About the Artist
I grew up in Sandpoint, Idaho, and have lived in Santa Barbara, California for more then a decade. Photography is my way to explore questions about ultimate meaning.
The Space for Solitude images explore Jean-Paul Sartre's concept of freedom. "Hell is other people," he wrote in No Exit, meaning not that other people are evil or tedious, but that in the presence of others we are their object, and therefore cannot be free.
The Carrizo Plain is a nearly 400-square-mile national monument about three hours' drive from Santa Barbara. During the year and a half I spent photographing the plain and the mountains that bound its eastern and western sides I saw few other people. During some visits I saw not a single other soul. When I made these images, I was unobserved: free.

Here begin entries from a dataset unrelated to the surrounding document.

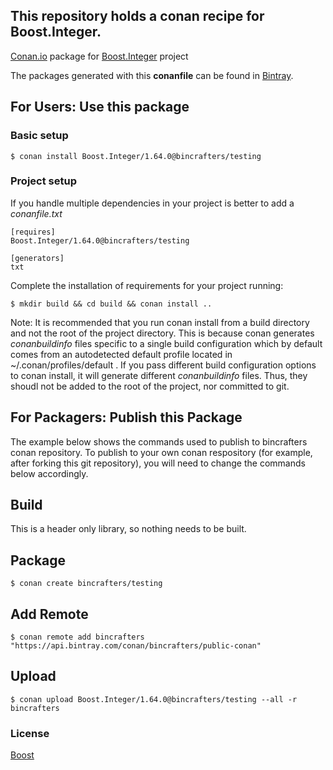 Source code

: ## This repository holds a conan recipe for Boost.Integer.

[Conan.io](https://conan.io) package for [Boost.Integer](https://github.com/Boostorg/Integer) project

The packages generated with this **conanfile** can be found in [Bintray](https://bintray.com/bincrafters/public-conan/Boost.Integer%3Abincrafters).

## For Users: Use this package

### Basic setup

    $ conan install Boost.Integer/1.64.0@bincrafters/testing

### Project setup

If you handle multiple dependencies in your project is better to add a *conanfile.txt*

    [requires]
    Boost.Integer/1.64.0@bincrafters/testing

    [generators]
    txt

Complete the installation of requirements for your project running:</small></span>

    $ mkdir build && cd build && conan install ..
	
Note: It is recommended that you run conan install from a build directory and not the root of the project directory.  This is because conan generates *conanbuildinfo* files specific to a single build configuration which by default comes from an autodetected default profile located in ~/.conan/profiles/default .  If you pass different build configuration options to conan install, it will generate different *conanbuildinfo* files.  Thus, they shoudl not be added to the root of the project, nor committed to git. 

## For Packagers: Publish this Package

The example below shows the commands used to publish to bincrafters conan repository. To publish to your own conan respository (for example, after forking this git repository), you will need to change the commands below accordingly. 

## Build  

This is a header only library, so nothing needs to be built.

## Package 

    $ conan create bincrafters/testing
	
## Add Remote

	$ conan remote add bincrafters "https://api.bintray.com/conan/bincrafters/public-conan"

## Upload

    $ conan upload Boost.Integer/1.64.0@bincrafters/testing --all -r bincrafters

### License
[Boost](LICENSE)
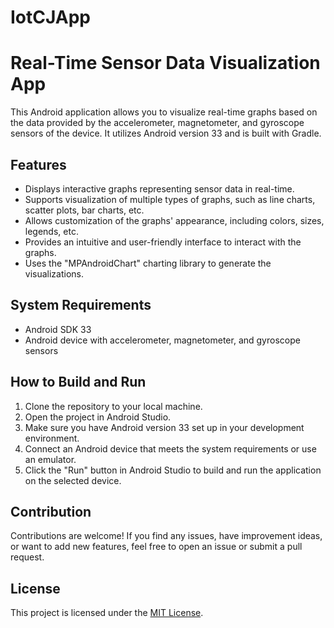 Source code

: # IotCJApp

# Real-Time Sensor Data Visualization App

This Android application allows you to visualize real-time graphs based on the data provided by the accelerometer, magnetometer, and gyroscope sensors of the device. It utilizes Android version 33 and is built with Gradle.

## Features

- Displays interactive graphs representing sensor data in real-time.
- Supports visualization of multiple types of graphs, such as line charts, scatter plots, bar charts, etc.
- Allows customization of the graphs' appearance, including colors, sizes, legends, etc.
- Provides an intuitive and user-friendly interface to interact with the graphs.
- Uses the "MPAndroidChart" charting library to generate the visualizations.

## System Requirements

- Android SDK 33
- Android device with accelerometer, magnetometer, and gyroscope sensors

## How to Build and Run

1. Clone the repository to your local machine.
2. Open the project in Android Studio.
3. Make sure you have Android version 33 set up in your development environment.
4. Connect an Android device that meets the system requirements or use an emulator.
5. Click the "Run" button in Android Studio to build and run the application on the selected device.

## Contribution

Contributions are welcome! If you find any issues, have improvement ideas, or want to add new features, feel free to open an issue or submit a pull request.

## License

This project is licensed under the [MIT License](LICENSE).

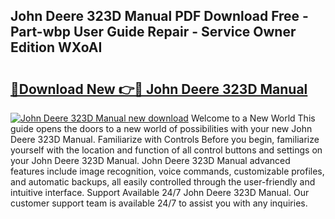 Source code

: ## John Deere 323D Manual PDF Download Free - Part-wbp User Guide Repair - Service Owner Edition WXoAI

# <h2><a href="http://bc949.oget.top/?id=John+Deere+323D+Manual">🔗Download New 👉🔴 John Deere 323D Manual</a></h2>

[![John Deere 323D Manual new download](https://i.imgur.com/5g1atiW.png)](http://bc949.oget.top/?id=John+Deere+323D+Manual)
Welcome to a New World This guide opens the doors to a new world of possibilities with your new John Deere 323D Manual. Familiarize with Controls Before you begin, familiarize yourself with the location and function of all control buttons and settings on your John Deere 323D Manual. John Deere 323D Manual advanced features include image recognition, voice commands, customizable profiles, and automatic backups, all easily controlled through the user-friendly and intuitive interface. Support Available 24/7 John Deere 323D Manual. Our customer support team is available 24/7 to assist you with any inquiries.

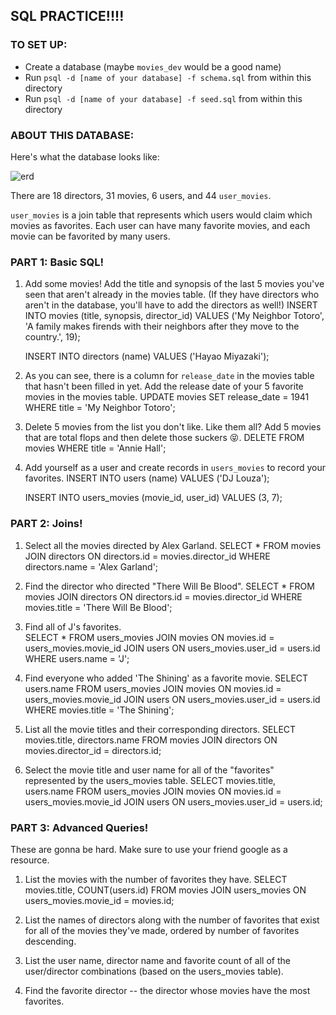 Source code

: ## SQL PRACTICE!!!!

### TO SET UP:

- Create a database (maybe `movies_dev` would be a good name)
- Run `psql -d [name of your database] -f schema.sql` from within this directory 
- Run `psql -d [name of your database] -f seed.sql` from within this directory

### ABOUT THIS DATABASE:

Here's what the database looks like:

![erd](./erd.jpg)

There are 18 directors, 31 movies, 6 users, and 44 `user_movies`.

`user_movies` is a join table that represents which users would claim which movies as favorites. Each user can have many favorite movies, and each movie can be favorited by many users.

### PART 1: Basic SQL!

1. Add some movies! Add the title and synopsis of the last 5 movies you've seen that aren't already in the movies table. (If they have directors who aren't in the database, you'll have to add the directors as well!)
    INSERT INTO movies (title, synopsis, director_id)
    VALUES ('My Neighbor Totoro', 'A family makes firends with their neighbors after they move to the country.', 19);

    INSERT INTO directors (name)
    VALUES ('Hayao Miyazaki');

2. As you can see, there is a column for `release_date` in the movies table that hasn't been filled in yet. Add the release date of your 5 favorite movies in the movies table.
    UPDATE movies SET release_date = 1941 WHERE title = 'My Neighbor Totoro';

3. Delete 5 movies from the list you don't like. Like them all? Add 5 movies that are total flops and then delete those suckers 😝.
    DELETE FROM movies WHERE title = 'Annie Hall';

4. Add yourself as a user and create records in `users_movies`  to record your favorites.
    INSERT INTO users (name)
    VALUES ('DJ Louza');

    INSERT INTO users_movies (movie_id, user_id)
    VALUES (3, 7);


### PART 2: Joins!

1. Select all the movies directed by Alex Garland.
    SELECT * FROM 
    movies JOIN directors
    ON directors.id = movies.director_id
    WHERE directors.name = 'Alex Garland';

2. Find the director who directed "There Will Be Blood".
    SELECT * FROM 
    movies JOIN directors
    ON directors.id = movies.director_id
    WHERE movies.title = 'There Will Be Blood';

3. Find all of J's favorites.    
    SELECT * FROM users_movies 
    JOIN movies 
    ON movies.id = users_movies.movie_id
    JOIN users
    ON users_movies.user_id = users.id
    WHERE users.name = 'J';

4. Find everyone who added 'The Shining' as a favorite movie.
    SELECT users.name FROM users_movies 
    JOIN movies 
    ON movies.id = users_movies.movie_id
    JOIN users
    ON users_movies.user_id = users.id
    WHERE movies.title = 'The Shining';

5. List all the movie titles and their corresponding directors.
    SELECT movies.title, directors.name FROM movies
    JOIN directors
    ON movies.director_id = directors.id;

6. Select the movie title and user name for all of the "favorites" represented by the users_movies table.
    SELECT movies.title, users.name FROM users_movies 
    JOIN movies 
    ON movies.id = users_movies.movie_id
    JOIN users
    ON users_movies.user_id = users.id;

### PART 3: Advanced Queries!

These are gonna be hard. Make sure to use your friend google as a resource.

1. List the movies with the number of favorites they have.
    SELECT movies.title, COUNT(users.id) FROM movies
    JOIN users_movies
    ON users_movies.movie_id = movies.id;

2. List the names of directors along with the number of favorites that exist for all of the movies they've made, ordered by number of favorites descending.
3. List the user name, director name and favorite count of all of the user/director combinations (based on the users_movies table).
4. Find the favorite director -- the director whose movies have the most favorites.
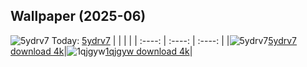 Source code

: ## Wallpaper (2025-06)
![5ydrv7](https://w.wallhaven.cc/full/5y/wallhaven-5ydrv7.png) Today: [5ydrv7](https://th.wallhaven.cc/small/5y/5ydrv7.jpg)
|      |      |      |
| :----: | :----: | :----: |
|![5ydrv7](https://th.wallhaven.cc/small/5y/5ydrv7.jpg)[5ydrv7 download 4k](https://wallhaven.cc/w/5ydrv7)|![1qjgyw](https://th.wallhaven.cc/small/1q/1qjgyw.jpg)[1qjgyw download 4k](https://wallhaven.cc/w/1qjgyw)| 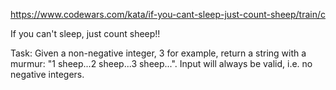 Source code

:https://www.codewars.com/kata/if-you-cant-sleep-just-count-sheep/train/c

If you can't sleep, just count sheep!!

Task:
Given a non-negative integer, 3 for example, return a string with a murmur: "1 sheep...2 sheep...3 sheep...". Input will always be valid, i.e. no negative integers.
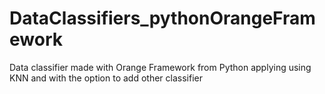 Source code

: # DataClassifiers_pythonOrangeFramework
Data classifier made with Orange Framework from Python applying using KNN and with the option to add other classifier
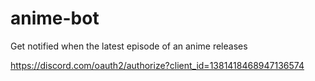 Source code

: # anime-bot
Get notified when the latest episode of an anime releases


https://discord.com/oauth2/authorize?client_id=1381418468947136574
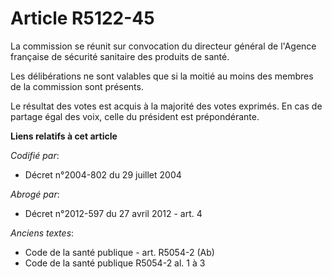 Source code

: # Article R5122-45

La commission se réunit sur convocation du directeur général de l'Agence française de sécurité sanitaire des produits de
santé.

Les délibérations ne sont valables que si la moitié au moins des membres de la commission sont présents.

Le résultat des votes est acquis à la majorité des votes exprimés. En cas de partage égal des voix, celle du président est
prépondérante.

**Liens relatifs à cet article**

_Codifié par_:

  - Décret n°2004-802 du 29 juillet 2004

_Abrogé par_:

  - Décret n°2012-597 du 27 avril 2012 - art. 4

_Anciens textes_:

  - Code de la santé publique - art. R5054-2 (Ab)
  - Code de la santé publique R5054-2 al. 1 à 3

People sometimes reference "another planet" when describing these photographs. They say this because of the textures and shades or colors, but the absence of people contributes to the other-worldliness. The absence of people observed by me plus the absence of people observing me is what make these photographs of a kind of freedom.
The "(Outer) Space for Solitude" images take the otherworldly aspect further through the use of a high-contrast red filter. This makes the sky appear black, which emphasizes the texture of the remainder of the photo. But isn't the sky really blue rather than black? The answer to that question could justify an advanced college course.